For $n=3,k=2$ Let $n>3$ Then $k-1|n,n-k|n$ but $max(k-1,n-k) \geq \frac{n-1}{2}>\frac{n}{3}$ so $n=2max(k-1,n-k)$ or $n=k-1$ $n=2k-2 \to k-2|2k-2 \to k-2|2 \to k=3,n=4$ or $k=4,n=6$ $n=2n-2k \to n=2k$ contradiction because $0$ should be divisor $k=n+1 $ Let $d>1,d\leq \frac{n}{2}$ is divisor of $n$ then $n+1-d|n \to n+1-d \leq \frac{n}{2} \to n+2\leq 2d \to$ contradiction. So $n$ is prime Answer $n=3,4,6$ or prime

Answer: n is prime, or n=4, or n=6 Proof: For every prime number n, k=n+1 works. For n=4, k=3 works. For n=6, k=4 works. Assume that n is not a prime. Let p be the smallest prime divisor of n. k-1|n, implies 2<=k<=n+1 If k=n+1, then n+1-p|n, hence n+1-p|p-1 but n-p+1>=2p-p+1=p+1>p-1. a contradiction. Hence, 2<=k<=n n-k|n Hence, n-k|k, implying n/2<=k<=n-1 The largest two divisors of n are n, and n/p=m k-m|n. Hence k-m>=p or k=m+1 k-p|n. Hence k-p<=m Implying: k=m+1 or k=m+p If k=m+1, then, if p>2 n-k|n n-m-1|n But p(n-m-1)=pn-n-p=n(p-1)-p>=n+n-p>n.

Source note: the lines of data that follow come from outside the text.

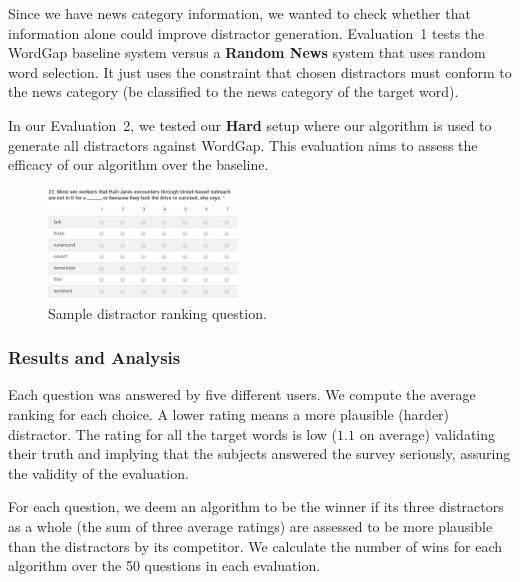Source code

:Since we have news category information, we wanted to check whether
that information alone could improve distractor generation.
Evaluation~1 tests the WordGap baseline system versus a {\bf Random News}
system that uses random word selection.  It just uses the constraint
that chosen distractors must conform to the news category (be
classified to the news category of the target word).

In our Evaluation~2, we tested our {\bf Hard} setup where our
algorithm is used to generate all distractors against WordGap.  This
evaluation aims to assess the efficacy of our algorithm over the
baseline.


\begin{figure}[th]
   \centering
   \includegraphics[width=0.45\textwidth]{distractor_new.png}
   \caption{Sample distractor ranking question.}
   \label{fig:distractor_1}
\end{figure}

\subsubsection{Results and Analysis}

Each question was answered by five different users.  We compute the
average ranking for each choice. A lower rating means a more plausible
(harder) distractor.  The rating for all the target words is low
($1.1$ on average) validating their truth and implying that the
subjects answered the survey seriously, assuring the validity of the
evaluation.

For each question, we deem an algorithm to be the winner if its three
distractors as a whole (the sum of three average ratings) are assessed
to be more plausible than the distractors by its competitor. We
calculate the number of wins for each algorithm over the 50 questions
in each evaluation. 

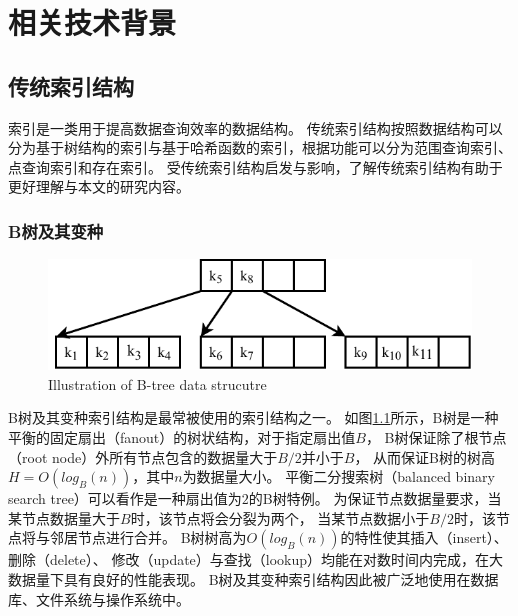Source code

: \chapter{相关技术背景}
\label{chap:back}

\section{传统索引结构}

索引是一类用于提高数据查询效率的数据结构。
传统索引结构按照数据结构可以分为基于树结构的索引与基于哈希函数的索引，根据功能可以分为范围查询索引、点查询索引和存在索引。
{\li}受传统索引结构启发与影响，了解传统索引结构有助于更好理解{\li}与本文的研究内容。

\subsection{B树及其变种}

\begin{figure}[!htp]
  \centering
  \includegraphics{figure/btree.pdf}
    {Illustration of B-tree data strucutre}
  \label{fig:btree}
\end{figure}

B树及其变种索引结构是最常被使用的索引结构之一\cite{graefe2001b}。
如图\ref{fig:btree}所示，B树是一种平衡的固定扇出（fanout）的树状结构，对于指定扇出值$B$，
B树保证除了根节点（root node）外所有节点包含的数据量大于$B/2$并小于$B$，
从而保证B树的树高$H=O(log_B(n))$，其中$n$为数据量大小。
平衡二分搜索树（balanced binary search tree）可以看作是一种扇出值为$2$的B树特例。
为保证节点数据量要求，当某节点数据量大于$B$时，该节点将会分裂为两个，
当某节点数据小于$B/2$时，该节点将与邻居节点进行合并。
B树树高为$O(log_B(n))$的特性使其插入（insert）、删除（delete）、
修改（update）与查找（lookup）均能在对数时间内完成，在大数据量下具有良好的性能表现。
B树及其变种索引结构因此被广泛地使用在数据库、文件系统与操作系统中。


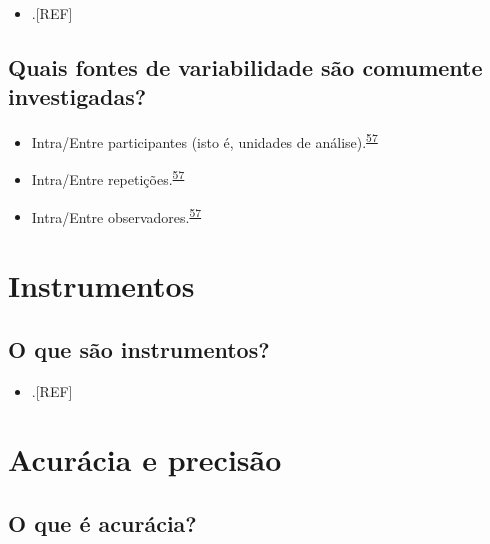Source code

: \documentclass[
  a4paper,
]{book}
\providecommand{\tightlist}{%
  \setlength{\itemsep}{0pt}\setlength{\parskip}{0pt}}
\begin{document}
\begin{itemize}
\tightlist
\item
  .{[}REF{]}
\end{itemize}

\hypertarget{quais-fontes-de-variabilidade-suxe3o-comumente-investigadas}{%
\subsection{Quais fontes de variabilidade são comumente investigadas?}\label{quais-fontes-de-variabilidade-suxe3o-comumente-investigadas}}

\begin{itemize}
\item
  Intra/Entre participantes (isto é, unidades de análise).\textsuperscript{\protect\hyperlink{ref-altman1983}{57}}
\item
  Intra/Entre repetições.\textsuperscript{\protect\hyperlink{ref-altman1983}{57}}
\item
  Intra/Entre observadores.\textsuperscript{\protect\hyperlink{ref-altman1983}{57}}
\end{itemize}

\hypertarget{instrumentos}{%
\section{Instrumentos}\label{instrumentos}}

\hypertarget{o-que-suxe3o-instrumentos}{%
\subsection{O que são instrumentos?}\label{o-que-suxe3o-instrumentos}}

\begin{itemize}
\tightlist
\item
  .{[}REF{]}
\end{itemize}

\hypertarget{acuruxe1cia-e-precisuxe3o}{%
\section{Acurácia e precisão}\label{acuruxe1cia-e-precisuxe3o}}

\hypertarget{o-que-uxe9-acuruxe1cia}{%
\subsection{O que é acurácia?}\label{o-que-uxe9-acuruxe1cia}}
\end{document}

A contradiction. p=2 n=2m k=m+1 k-2=m-1|2m m-1|2 m=2 or 3 n=4 or 6. If k=m+p k-1|n m+p-1|n m+p-1>m, hence, m+p-1=n. k=n+1, which contradicts k<=n-1. Done.

Isn't $n=1$ solution as well (one can just take $k=2$)?